PROBLEM DESCRIPTION: This task calls for copying every line of the records that includes the word "vendor".

================

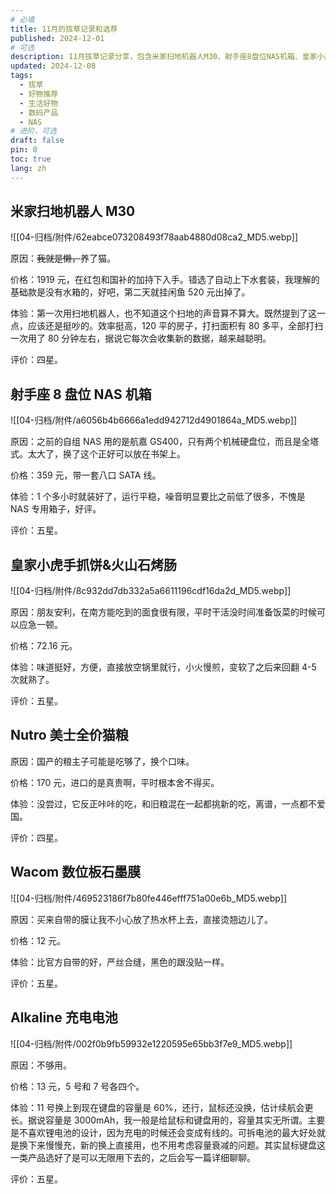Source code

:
 ```yaml
---
# 必填
title: 11月的拔草记录和选荐
published: 2024-12-01
# 可选
description: 11月拔草记录分享，包含米家扫地机器人M30、射手座8盘位NAS机箱、皇家小虎手抓饼、Nutro美士猫粮、Wacom数位板石墨膜、Alkaline充电电池等好物推荐。
updated: 2024-12-08
tags:
  - 拔草
  - 好物推荐
  - 生活好物
  - 数码产品
  - NAS
# 进阶，可选
draft: false
pin: 0
toc: true
lang: zh
---
```


## 米家扫地机器人 M30

![[04-归档/附件/62eabce073208493f78aab4880d08ca2_MD5.webp]]

原因：~~我就是懒，~~养了猫。

价格：1919 元，在红包和国补的加持下入手。错选了自动上下水套装，我理解的基础款是没有水箱的，好吧，第二天就挂闲鱼 520 元出掉了。

体验：第一次用扫地机器人，也不知道这个扫地的声音算不算大。既然提到了这一点，应该还是挺吵的。效率挺高，120 平的房子，打扫面积有 80 多平，全部打扫一次用了 80 分钟左右，据说它每次会收集新的数据，越来越聪明。

评价：四星。

## 射手座 8 盘位 NAS 机箱

![[04-归档/附件/a6056b4b6666a1edd942712d4901864a_MD5.webp]]

原因：之前的自组 NAS 用的是航嘉 GS400，只有两个机械硬盘位，而且是全塔式。太大了，换了这个正好可以放在书架上。

价格：359 元，带一套八口 SATA 线。

体验：1 个多小时就装好了，运行平稳，噪音明显要比之前低了很多，不愧是 NAS 专用箱子，好评。

评价：五星。

## 皇家小虎手抓饼&火山石烤肠

![[04-归档/附件/8c932dd7db332a5a6611196cdf16da2d_MD5.webp]]

原因：朋友安利，在南方能吃到的面食很有限，平时干活没时间准备饭菜的时候可以应急一顿。

价格：72.16 元。

体验：味道挺好，方便，直接放空锅里就行，小火慢煎，变软了之后来回翻 4-5 次就熟了。

评价：五星。

## Nutro 美士全价猫粮

原因：国产的粮主子可能是吃够了，换个口味。

价格：170 元，进口的是真贵啊，平时根本舍不得买。

体验：没尝过，它反正咔咔的吃，和旧粮混在一起都挑新的吃，离谱，一点都不爱国。

评价：四星。

## Wacom 数位板石墨膜

![[04-归档/附件/469523186f7b80fe446efff751a00e6b_MD5.webp]]

原因：买来自带的膜让我不小心放了热水杯上去，直接烫翘边儿了。

价格：12 元。

体验：比官方自带的好，严丝合缝，黑色的跟没贴一样。

评价：五星。

## Alkaline 充电电池

![[04-归档/附件/002f0b9fb59932e1220595e65bb3f7e9_MD5.webp]]

原因：不够用。

价格：13 元，5 号和 7 号各四个。

体验：11 号换上到现在键盘的容量是 60%，还行，鼠标还没换，估计续航会更长。据说容量是 3000mAh，我一般是给鼠标和键盘用的，容量其实无所谓。主要是不喜欢锂电池的设计，因为充电的时候还会变成有线的。可拆电池的最大好处就是换下来慢慢充，新的换上直接用，也不用考虑容量衰减的问题。其实鼠标键盘这一类产品选好了是可以无限用下去的，之后会写一篇详细聊聊。

评价：五星。
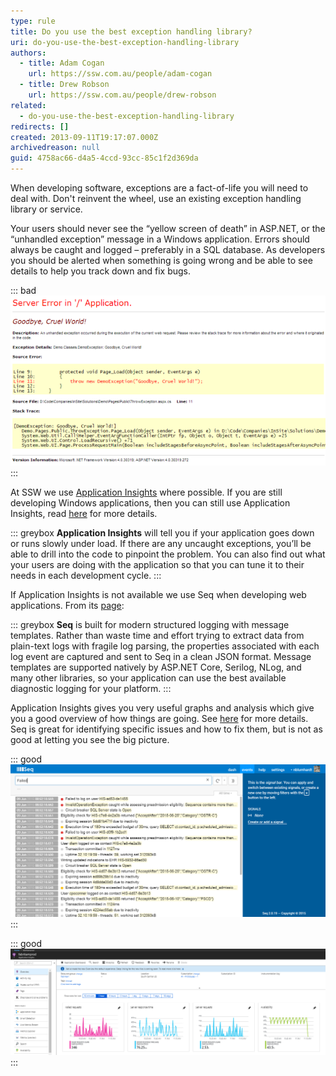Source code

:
 ```yaml
---
type: rule
title: Do you use the best exception handling library?
uri: do-you-use-the-best-exception-handling-library
authors:
  - title: Adam Cogan
    url: https://ssw.com.au/people/adam-cogan
  - title: Drew Robson
    url: https://ssw.com.au/people/drew-robson
related:
  - do-you-use-the-best-exception-handling-library
redirects: []
created: 2013-09-11T19:17:07.000Z
archivedreason: null
guid: 4758ac66-d4a5-4ccd-93cc-85c1f2d369da
---
```


When developing software, exceptions are a fact-of-life you will need to deal with. Don't reinvent the wheel, use an existing exception handling library or service.

Your users should never see the “yellow screen of death” in ASP.NET, or the “unhandled exception” message in a Windows application. Errors should always be caught and logged – preferably in a SQL database. As developers you should be alerted when something is going wrong and be able to see details to help you track down and fix bugs.

::: bad
![Figure: Bad - If you see this, you are doing something wrong!](default-asp-error-500_small.png)
:::

<!--endintro-->

At SSW we use [Application Insights](/rules-to-better-application-insights) where possible. If you are still developing Windows applications, then you can still use Application Insights, read [here](https://docs.microsoft.com/en-us/azure/azure-monitor/app/windows-desktop) for more details.

::: greybox
**Application Insights** will tell you if your application goes down or runs slowly under load. If there are any uncaught exceptions, you’ll be able to drill into the code to pinpoint the problem. You can also find out what your users are doing with the application so that you can tune it to their needs in each development cycle.
:::

If Application Insights is not available we use Seq when developing web applications. From its [page](https://datalust.co/seq):

::: greybox
**Seq** is built for modern structured logging with message templates. Rather than waste time and effort trying to extract data from plain-text logs with fragile log parsing, the properties associated with each log event are captured and sent to Seq in a clean JSON format. Message templates are supported natively by ASP.NET Core, Serilog, NLog, and many other libraries, so your application can use the best available diagnostic logging for your platform.
:::

Application Insights gives you very useful graphs and analysis which give you a good overview of how things are going. See [here](/rules-to-better-application-insights) for more details. Seq is great for identifying specific issues and how to fix them, but is not as good at letting you see the big picture.

::: good
![Figure: Good - Seq provides you with plenty of details about what is happening, but if you don't already know what you're looking for, it can be tricky to parse](xn4QHnmBS0Kx39gOv0wM_GettingStarted-1.png)
:::

::: good
![Figure: Good - Application Insights gives you graphs and analysis that help you find issues, but also lets you drill down to get the details as well](overview.png)
:::
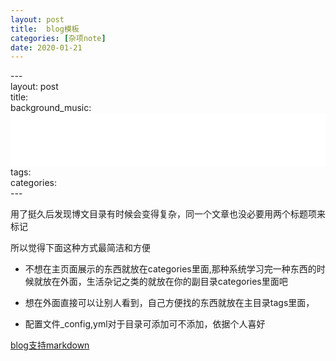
 ```yaml
---
layout: post
title:  blog模板
categories: [杂项note]
date: 2020-01-21
---
```



\-\-\-  
layout: post   
title:     
background_music: <iframe frameborder="no" border="0" marginwidth="0" marginheight="0" width=100% height=86 src="//music.163.com/outchain/player?type=2&id=(------)&auto=1&height=66"></iframe>    
tags:     
categories:    
\-\-\-

用了挺久后发现博文目录有时候会变得复杂，同一个文章也没必要用两个标题项来标记

所以觉得下面这种方式最简洁和方便

- 不想在主页面展示的东西就放在categories里面,那种系统学习完一种东西的时候就放在外面，生活杂记之类的就放在你的副目录categories里面吧

- 想在外面直接可以让别人看到，自己方便找的东西就放在主目录tags里面，

- 配置文件_config,yml对于目录可添加可不添加，依据个人喜好

[blog支持markdown](https://www.jianshu.com/p/f86e22eaa2f1)
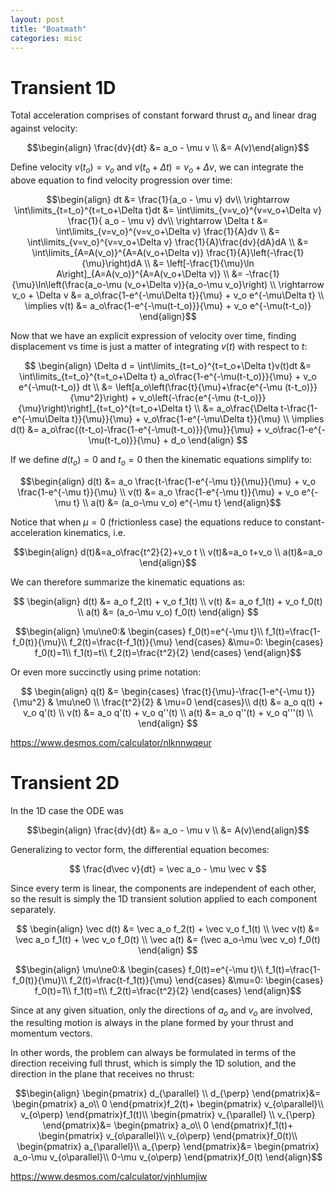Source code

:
 ```yaml
---
layout: post
title: "Boatmath"
categories: misc
---
```


# Transient 1D

Total acceleration comprises of constant forward thrust $a_o$ and linear drag against velocity:

$$\begin{align}
\frac{dv}{dt} 
&= a_o - \mu v \\
&= A(v)\end{align}$$

Define velocity $v(t_o)=v_o$ and $v(t_o+\Delta t)=v_o+\Delta v$, we can integrate the above equation to find velocity progression over time:

$$\begin{align}
dt &= \frac{1}{a_o - \mu v} dv\\
\rightarrow \int\limits_{t=t_o}^{t=t_o+\Delta t}dt
&= \int\limits_{v=v_o}^{v=v_o+\Delta v} \frac{1}{ a_o - \mu v} dv\\
\rightarrow \Delta t
&= \int\limits_{v=v_o}^{v=v_o+\Delta v} \frac{1}{A}dv \\
&= \int\limits_{v=v_o}^{v=v_o+\Delta v} \frac{1}{A}\frac{dv}{dA}dA \\
&= \int\limits_{A=A(v_o)}^{A=A(v_o+\Delta v)} \frac{1}{A}\left(-\frac{1}{\mu}\right)dA \\
&= \left[-\frac{1}{\mu}\ln A\right]_{A=A(v_o)}^{A=A(v_o+\Delta v)} \\
&= -\frac{1}{\mu}\ln\left(\frac{a_o-\mu (v_o+\Delta v)}{a_o-\mu v_o}\right) \\
\rightarrow v_o + \Delta v
&= a_o\frac{1-e^{-\mu\Delta t}}{\mu} + v_o e^{-\mu\Delta t} \\
\implies v(t)
&= a_o\frac{1-e^{-\mu(t-t_o)}}{\mu} + v_o e^{-\mu(t-t_o)} 
\end{align}$$

Now that we have an explicit expression of velocity over time, finding displacement vs time is just a matter of integrating $v(t)$ with respect to $t$:

$$
\begin{align}
\Delta d 
= \int\limits_{t=t_o}^{t=t_o+\Delta t}v(t)dt 
&= \int\limits_{t=t_o}^{t=t_o+\Delta t} a_o\frac{1-e^{-\mu(t-t_o)}}{\mu} + v_o e^{-\mu(t-t_o)} dt \\
&= \left[a_o\left(\frac{t}{\mu}+\frac{e^{-\mu (t-t_o)}}{\mu^2}\right) + v_o\left(-\frac{e^{-\mu (t-t_o)}}{\mu}\right)\right]_{t=t_o}^{t=t_o+\Delta t} \\
&= a_o\frac{\Delta t-\frac{1-e^{-\mu\Delta t}}{\mu}}{\mu} + v_o\frac{1-e^{-\mu\Delta t}}{\mu} \\
\implies d(t) 
&= a_o\frac{(t-t_o)-\frac{1-e^{-\mu(t-t_o)}}{\mu}}{\mu} + v_o\frac{1-e^{-\mu(t-t_o)}}{\mu} + d_o
\end{align}
$$

If we define $d(t_o)=0$ and $t_o=0$ then the kinematic equations simplify to:

$$\begin{align}
d(t) &= a_o \frac{t-\frac{1-e^{-\mu t}}{\mu}}{\mu} + v_o \frac{1-e^{-\mu t}}{\mu} \\
v(t) &= a_o \frac{1-e^{-\mu t}}{\mu} + v_o e^{-\mu t} \\
a(t) &= (a_o-\mu v_o) e^{-\mu t} 
\end{align}$$

Notice that when $\mu=0$ (frictionless case) the equations reduce to constant-acceleration kinematics, i.e. 

$$\begin{align}
d(t)&=a_o\frac{t^2}{2}+v_o t \\ 
v(t)&=a_o t+v_o \\ 
a(t)&=a_o
\end{align}$$

We can therefore summarize the kinematic equations as:

$$
\begin{align}
d(t) &= a_o f_2(t) + v_o f_1(t) \\
v(t) &= a_o f_1(t) + v_o f_0(t) \\
a(t) &= (a_o-\mu v_o) f_0(t)
\end{align}
$$

$$\begin{align}
\mu\ne0:&
\begin{cases}
f_0(t)=e^{-\mu t}\\
f_1(t)=\frac{1-f_0(t)}{\mu}\\
f_2(t)=\frac{t-f_1(t)}{\mu}
\end{cases}
&\mu=0:
\begin{cases}
f_0(t)=1\\
f_1(t)=t\\
f_2(t)=\frac{t^2}{2}
\end{cases}
\end{align}$$

Or even more succinctly using prime notation:

$$
\begin{align}
q(t) &=
\begin{cases}
\frac{t}{\mu}-\frac{1-e^{-\mu t}}{\mu^2} & \mu\ne0 \\
\frac{t^2}{2} & \mu=0
\end{cases}\\
d(t) &= a_o q(t) + v_o q'(t) \\
v(t) &= a_o q'(t) + v_o q''(t) \\
a(t) &= a_o q''(t) + v_o q'''(t) \\
\end{align}
$$


https://www.desmos.com/calculator/nlknnwqeur

# Transient 2D

In the 1D case the ODE was

$$\begin{align}
\frac{dv}{dt} 
&= a_o - \mu v \\
&= A(v)\end{align}$$

Generalizing to vector form, the differential equation becomes:

$$ \frac{d\vec v}{dt} = \vec a_o - \mu \vec v $$

Since every term is linear, the components are independent of each other, so the result is simply the 1D transient solution applied to each component separately.

$$
\begin{align}
\vec d(t) &= \vec a_o f_2(t) + \vec v_o f_1(t) \\
\vec v(t) &= \vec a_o f_1(t) + \vec v_o f_0(t) \\
\vec a(t) &= (\vec a_o-\mu \vec v_o) f_0(t)
\end{align}
$$

$$\begin{align}
\mu\ne0:&
\begin{cases}
f_0(t)=e^{-\mu t}\\
f_1(t)=\frac{1-f_0(t)}{\mu}\\
f_2(t)=\frac{t-f_1(t)}{\mu}
\end{cases}
&\mu=0:
\begin{cases}
f_0(t)=1\\
f_1(t)=t\\
f_2(t)=\frac{t^2}{2}
\end{cases}
\end{align}$$

Since at any given situation, only the directions of $a_o$ and $v_o$ are involved, the resulting motion is always in the plane formed by your thrust and momentum vectors.

In other words, the problem can always be formulated in terms of the direction receiving full thrust, which is simply the 1D solution, and the direction in the plane that receives no thrust:

$$\begin{align}
\begin{pmatrix}
d_{\parallel} \\
d_{\perp}
\end{pmatrix}&=
\begin{pmatrix}
a_o\\
0
\end{pmatrix}f_2(t)+
\begin{pmatrix}
v_{o\parallel}\\
v_{o\perp}
\end{pmatrix}f_1(t)\\
\begin{pmatrix}
v_{\parallel} \\
v_{\perp}
\end{pmatrix}&=
\begin{pmatrix}
a_o\\
0
\end{pmatrix}f_1(t)+
\begin{pmatrix}
v_{o\parallel}\\
v_{o\perp}
\end{pmatrix}f_0(t)\\
\begin{pmatrix}
a_{\parallel}\\
a_{\perp}
\end{pmatrix}&=
\begin{pmatrix}
a_o-\mu v_{o\parallel}\\
0-\mu v_{o\perp}
\end{pmatrix}f_0(t)
\end{align}$$

https://www.desmos.com/calculator/vjnhlumjiw
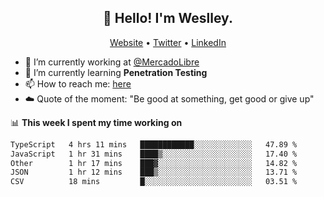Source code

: <h2 align="center">👋 Hello! I'm Weslley.</h2>
<p align="center">
  <a href="http://weslleyneri.com.br">Website</a> •
  <a href="https://twitter.com/Weslley_Neri">Twitter</a> •
  <a href="https://www.linkedin.com/in/weslley-neri-3658908b">LinkedIn</a>
</p>


- 🔭 I’m currently working at [@MercadoLibre](https://github.com/mercadolibre)
- 🌱 I’m currently learning **Penetration Testing**
- 📫 How to reach me: [here](mailto:weslley39@gmail.com)
- ☁️ Quote of the moment: "Be good at something, get good or give up"

📊 **This week I spent my time working on**
<!--START_SECTION:waka-->

```txt
TypeScript   4 hrs 11 mins   ████████████░░░░░░░░░░░░░   47.89 %
JavaScript   1 hr 31 mins    ████▒░░░░░░░░░░░░░░░░░░░░   17.40 %
Other        1 hr 17 mins    ███▓░░░░░░░░░░░░░░░░░░░░░   14.82 %
JSON         1 hr 12 mins    ███▒░░░░░░░░░░░░░░░░░░░░░   13.71 %
CSV          18 mins         █░░░░░░░░░░░░░░░░░░░░░░░░   03.51 %
```

<!--END_SECTION:waka-->

<!-- Inspired by https://github.com/gruselhaus/gruselhaus -->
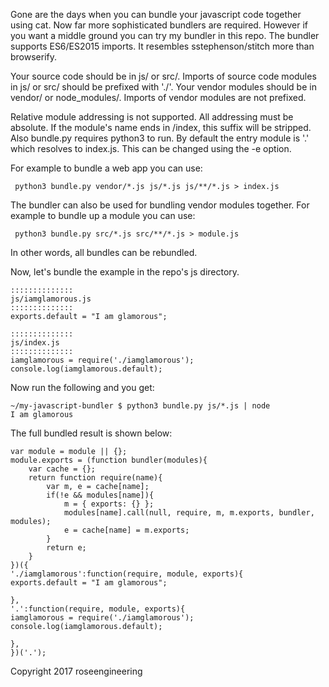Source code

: 
Gone are the days when you can bundle your javascript code together
using cat.  Now far more sophisticated bundlers are required.
However if you want a middle ground you can try my bundler in this repo.
The bundler supports ES6/ES2015 imports.  It resembles sstephenson/stitch
more than browserify.  

Your source code should be in js/ or src/.  Imports of source code
modules in js/ or src/ should be prefixed with './'.  Your vendor modules
should be in vendor/ or node_modules/.  Imports of vendor modules
are not prefixed.

Relative module addressing is not supported.  All addressing must
be absolute.  If the module's name ends in /index, this suffix will be
stripped.  Also bundle.py requires python3 to run.  By default the
entry module is '.' which resolves to index.js.  This can be changed using the -e option.

For example to bundle a web app you can use:

     python3 bundle.py vendor/*.js js/*.js js/**/*.js > index.js

The bundler can also be used for bundling vendor modules together.
For example to bundle up a module you can use: 

     python3 bundle.py src/*.js src/**/*.js > module.js

In other words, all bundles can be rebundled.

Now, let's bundle the example in the repo's js directory.

```
::::::::::::::
js/iamglamorous.js
::::::::::::::
exports.default = "I am glamorous";

::::::::::::::
js/index.js
::::::::::::::
iamglamorous = require('./iamglamorous');
console.log(iamglamorous.default);
```

Now run the following and you get:

```
~/my-javascript-bundler $ python3 bundle.py js/*.js | node
I am glamorous
```

The full bundled result is shown below:

```
var module = module || {};
module.exports = (function bundler(modules){
    var cache = {};
    return function require(name){
        var m, e = cache[name];
        if(!e && modules[name]){
            m = { exports: {} };
            modules[name].call(null, require, m, m.exports, bundler, modules);
            e = cache[name] = m.exports;
        }
        return e;
    }
})({
'./iamglamorous':function(require, module, exports){
exports.default = "I am glamorous";

},
'.':function(require, module, exports){
iamglamorous = require('./iamglamorous');
console.log(iamglamorous.default);

},
})('.');
```

Copyright 2017 roseengineering
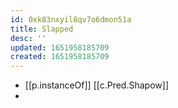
 ```yaml
---
id: 0xk83nxyil8qv7o6dmon51a
title: Slapped
desc: ''
updated: 1651958185709
created: 1651958185709
---
```


- [[p.instanceOf]] [[c.Pred.Shapow]]
- 
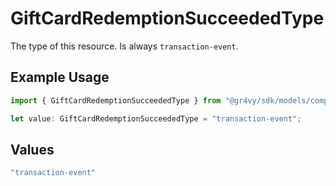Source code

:# GiftCardRedemptionSucceededType

The type of this resource. Is always `transaction-event`.

## Example Usage

```typescript
import { GiftCardRedemptionSucceededType } from "@gr4vy/sdk/models/components";

let value: GiftCardRedemptionSucceededType = "transaction-event";
```

## Values

```typescript
"transaction-event"
```
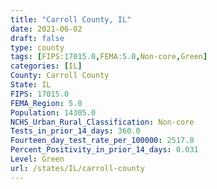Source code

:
 ```yaml
---
title: "Carroll County, IL"
date: 2021-06-02
draft: false
type: county
tags: [FIPS:17015.0,FEMA:5.0,Non-core,Green]
categories: [IL]
County: Carroll County
State: IL
FIPS: 17015.0
FEMA_Region: 5.0
Population: 14305.0
NCHS_Urban_Rural_Classification: Non-core
Tests_in_prior_14_days: 360.0
Fourteen_day_test_rate_per_100000: 2517.0
Percent_Positivity_in_prior_14_days: 0.031
Level: Green
url: /states/IL/carroll-county
---
```



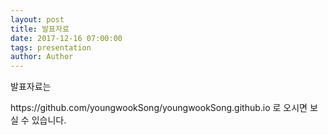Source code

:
 ```yaml
---
layout: post
title: 발표자료
date: 2017-12-16 07:00:00
tags: presentation
author: Author
---
```


발표자료는
<p>https://github.com/youngwookSong/youngwookSong.github.io 로 오시면 보실 수 있습니다.</p>
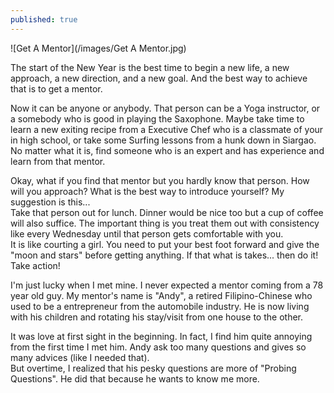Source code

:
 ```yaml
---
published: true
---
```

![Get A Mentor](/images/Get A Mentor.jpg)

The start of the New Year is the best time to begin a new life, a new approach, a new direction, and a new goal. And the best way to achieve that is to get a mentor.

Now it can be anyone or anybody. That person can be a Yoga instructor, or a somebody who is good in playing the Saxophone. Maybe take time to learn a new exiting recipe from a Executive Chef who is a classmate of your in high school, or take some Surfing lessons from a hunk down in Siargao.   
No matter what it is, find someone who is an expert and has experience and learn from that mentor.

Okay, what if you find that mentor but you hardly know that person. How will you approach? What is the best way to introduce yourself? My suggestion is this...   
Take that person out for lunch. Dinner would be nice too but a cup of coffee will also suffice. The important thing is you treat them out with consistency like every Wednesday until that person gets comfortable with you.   
It is like courting a girl. You need to put your best foot forward and give the "moon and stars" before getting anything. If that what is takes... then do it! Take action!

I'm just lucky when I met mine. I never expected a mentor coming from a 78 year old guy. My mentor's name is "Andy", a retired Filipino-Chinese who used to be a entrepreneur from the automobile industry. He is now living with his children and rotating his stay/visit from one house to the other.

It was love at first sight in the beginning. In fact, I find him quite annoying from the first time I met him. Andy ask too many questions and gives so many advices (like I needed that).   
But overtime, I realized that his pesky questions are more of "Probing Questions". He did that because he wants to know me more.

================

REPLY TO THE EXERCISE:
modules in js/ or src/ should be prefixed with './'.  Your vendor modules
should be in vendor/ or node_modules/.  Imports of vendor modules
     python3 bundle.py vendor/*.js js/*.js js/**/*.js > index.js
The bundler can also be used for bundling vendor modules together.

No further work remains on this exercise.